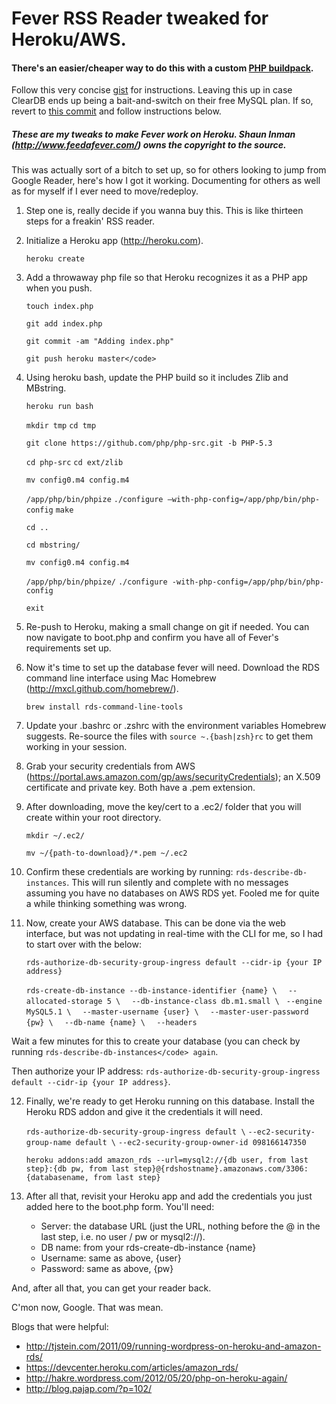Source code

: Fever RSS Reader tweaked for Heroku/AWS.
========================================

#### There's an easier/cheaper way to do this with a custom [PHP buildpack](https://github.com/iphoting/heroku-buildpack-php-tyler).
Follow this very concise [gist](https://gist.github.com/plasticine/5175588) for instructions.
Leaving this up in case ClearDB ends up being a bait-and-switch on their free MySQL plan. If so, revert to [this commit](0af102a096ac32af363310df12c530dface695a2) and follow instructions below.

##### These are my tweaks to make Fever work on Heroku. Shaun Inman (http://www.feedafever.com/) owns the copyright to the source.

This was actually sort of a bitch to set up, so for others looking to jump from Google Reader, here's how I got it working. Documenting for others as well as for myself if I ever need to move/redeploy.

1. Step one is, really decide if you wanna buy this. This is like thirteen steps for a freakin' RSS reader.

2. Initialize a Heroku app (http://heroku.com).

	`heroku create`

3. Add a throwaway php file so that Heroku recognizes it as a PHP app when you push.

	`touch index.php`

	`git add index.php`

	`git commit -am "Adding index.php"`

	`git push heroku master</code>`

4. Using heroku bash, update the PHP build so it includes Zlib and MBstring.

	`heroku run bash`

	`mkdir tmp`
	`cd tmp`
	 
	`git clone https://github.com/php/php-src.git -b PHP-5.3`
	 
	`cd php-src`
	`cd ext/zlib`

	`mv config0.m4 config.m4`

	`/app/php/bin/phpize`
	`./configure –with-php-config=/app/php/bin/php-config`
	`make`
	 
	`cd ..`

	`cd mbstring/`

	`mv config0.m4 config.m4`

	`/app/php/bin/phpize/`
	`./configure -with-php-config=/app/php/bin/php-config`

	`exit`

5. Re-push to Heroku, making a small change on git if needed. You can now navigate to boot.php and confirm you have all of Fever's requirements set up.

6. Now it's time to set up the database fever will need. Download the RDS command line interface using Mac Homebrew (http://mxcl.github.com/homebrew/). 

	`brew install rds-command-line-tools`

7. Update your .bashrc or .zshrc with the environment variables Homebrew suggests. Re-source the files with `source ~.{bash|zsh}rc` to get them working in your session.

8. Grab your security credentials from AWS (https://portal.aws.amazon.com/gp/aws/securityCredentials); an X.509 certificate and private key. Both have a .pem extension.

9. After downloading, move the key/cert to a .ec2/ folder that you will create within your root directory.

	`mkdir ~/.ec2/`

	`mv ~/{path-to-download}/*.pem ~/.ec2`

10. Confirm these credentials are working by running: `rds-describe-db-instances`. This will run silently and complete with no messages assuming you have no databases on AWS RDS yet. Fooled me for quite a while thinking something was wrong.

11. Now, create your AWS database. This can be done via the web interface, but was not updating in real-time with the CLI for me, so I had to start over with the below:

	`rds-authorize-db-security-group-ingress default --cidr-ip {your IP address}`

	`rds-create-db-instance --db-instance-identifier {name} \`
	`  --allocated-storage 5 \`
	`  --db-instance-class db.m1.small \`
	`  --engine MySQL5.1 \ `
	`  --master-username {user} \`
	`  --master-user-password {pw} \`
	`  --db-name {name} \`
	`  --headers`

Wait a few minutes for this to create your database (you can check by running `rds-describe-db-instances</code> again`.

Then authorize your IP address: `rds-authorize-db-security-group-ingress default --cidr-ip {your IP address}`.

12. Finally, we're ready to get Heroku running on this database. Install the Heroku RDS addon and give it the credentials it will need.
	
	`rds-authorize-db-security-group-ingress default \`
	  `--ec2-security-group-name default \`
	  `--ec2-security-group-owner-id 098166147350`

	`heroku addons:add amazon_rds --url=mysql2://{db user, from last step}:{db pw, from last step}@{rdshostname}.amazonaws.com/3306:{databasename, from last step}`

13. After all that, revisit your Heroku app and add the credentials you just added here to the boot.php form. You'll need:
	- Server: the database URL (just the URL, nothing before the @ in the last step, i.e. no user / pw or mysql2://).
	- DB name: from your rds-create-db-instance {name}
	- Username: same as above, {user}
	- Password: same as above, {pw}

And, after all that, you can get your reader back.

C'mon now, Google. That was mean.

Blogs that were helpful:  
- http://tjstein.com/2011/09/running-wordpress-on-heroku-and-amazon-rds/  
- https://devcenter.heroku.com/articles/amazon_rds/  
- http://hakre.wordpress.com/2012/05/20/php-on-heroku-again/  
- http://blog.pajap.com/?p=102/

> _Work to be completed_
Reproduce the listing verbatim, pictures excluded.

> _Task answer_
Source code

: Fever RSS Reader tweaked for Heroku/AWS.
========================================

#### There's an easier/cheaper way to do this with a custom [PHP buildpack](https://github.com/iphoting/heroku-buildpack-php-tyler).
Follow this very concise [gist](https://gist.github.com/plasticine/5175588) for instructions.
Leaving this up in case ClearDB ends up being a bait-and-switch on their free MySQL plan. If so, revert to [this commit](0af102a096ac32af363310df12c530dface695a2) and follow instructions below.

##### These are my tweaks to make Fever work on Heroku. Shaun Inman (http://www.feedafever.com/) owns the copyright to the source.

This was actually sort of a bitch to set up, so for others looking to jump from Google Reader, here's how I got it working. Documenting for others as well as for myself if I ever need to move/redeploy.

1. Step one is, really decide if you wanna buy this. This is like thirteen steps for a freakin' RSS reader.

2. Initialize a Heroku app (http://heroku.com).

	`heroku create`

3. Add a throwaway php file so that Heroku recognizes it as a PHP app when you push.

	`touch index.php`

	`git add index.php`

	`git commit -am "Adding index.php"`

	`git push heroku master</code>`

4. Using heroku bash, update the PHP build so it includes Zlib and MBstring.

	`heroku run bash`

	`mkdir tmp`
	`cd tmp`
	 
	`git clone https://github.com/php/php-src.git -b PHP-5.3`
	 
	`cd php-src`
	`cd ext/zlib`

	`mv config0.m4 config.m4`

	`/app/php/bin/phpize`
	`./configure –with-php-config=/app/php/bin/php-config`
	`make`
	 
	`cd ..`

	`cd mbstring/`

	`mv config0.m4 config.m4`

	`/app/php/bin/phpize/`
	`./configure -with-php-config=/app/php/bin/php-config`

	`exit`

5. Re-push to Heroku, making a small change on git if needed. You can now navigate to boot.php and confirm you have all of Fever's requirements set up.

6. Now it's time to set up the database fever will need. Download the RDS command line interface using Mac Homebrew (http://mxcl.github.com/homebrew/). 

	`brew install rds-command-line-tools`

7. Update your .bashrc or .zshrc with the environment variables Homebrew suggests. Re-source the files with `source ~.{bash|zsh}rc` to get them working in your session.

8. Grab your security credentials from AWS (https://portal.aws.amazon.com/gp/aws/securityCredentials); an X.509 certificate and private key. Both have a .pem extension.

9. After downloading, move the key/cert to a .ec2/ folder that you will create within your root directory.

	`mkdir ~/.ec2/`

	`mv ~/{path-to-download}/*.pem ~/.ec2`

10. Confirm these credentials are working by running: `rds-describe-db-instances`. This will run silently and complete with no messages assuming you have no databases on AWS RDS yet. Fooled me for quite a while thinking something was wrong.

11. Now, create your AWS database. This can be done via the web interface, but was not updating in real-time with the CLI for me, so I had to start over with the below:

	`rds-authorize-db-security-group-ingress default --cidr-ip {your IP address}`

	`rds-create-db-instance --db-instance-identifier {name} \`
	`  --allocated-storage 5 \`
	`  --db-instance-class db.m1.small \`
	`  --engine MySQL5.1 \ `
	`  --master-username {user} \`
	`  --master-user-password {pw} \`
	`  --db-name {name} \`
	`  --headers`

Wait a few minutes for this to create your database (you can check by running `rds-describe-db-instances</code> again`.

Then authorize your IP address: `rds-authorize-db-security-group-ingress default --cidr-ip {your IP address}`.

12. Finally, we're ready to get Heroku running on this database. Install the Heroku RDS addon and give it the credentials it will need.
	
	`rds-authorize-db-security-group-ingress default \`
	  `--ec2-security-group-name default \`
	  `--ec2-security-group-owner-id 098166147350`

	`heroku addons:add amazon_rds --url=mysql2://{db user, from last step}:{db pw, from last step}@{rdshostname}.amazonaws.com/3306:{databasename, from last step}`

13. After all that, revisit your Heroku app and add the credentials you just added here to the boot.php form. You'll need:
	- Server: the database URL (just the URL, nothing before the @ in the last step, i.e. no user / pw or mysql2://).
	- DB name: from your rds-create-db-instance {name}
	- Username: same as above, {user}
	- Password: same as above, {pw}

And, after all that, you can get your reader back.

C'mon now, Google. That was mean.

Blogs that were helpful:  
- http://tjstein.com/2011/09/running-wordpress-on-heroku-and-amazon-rds/  
- https://devcenter.heroku.com/articles/amazon_rds/  
- http://hakre.wordpress.com/2012/05/20/php-on-heroku-again/  
- http://blog.pajap.com/?p=102/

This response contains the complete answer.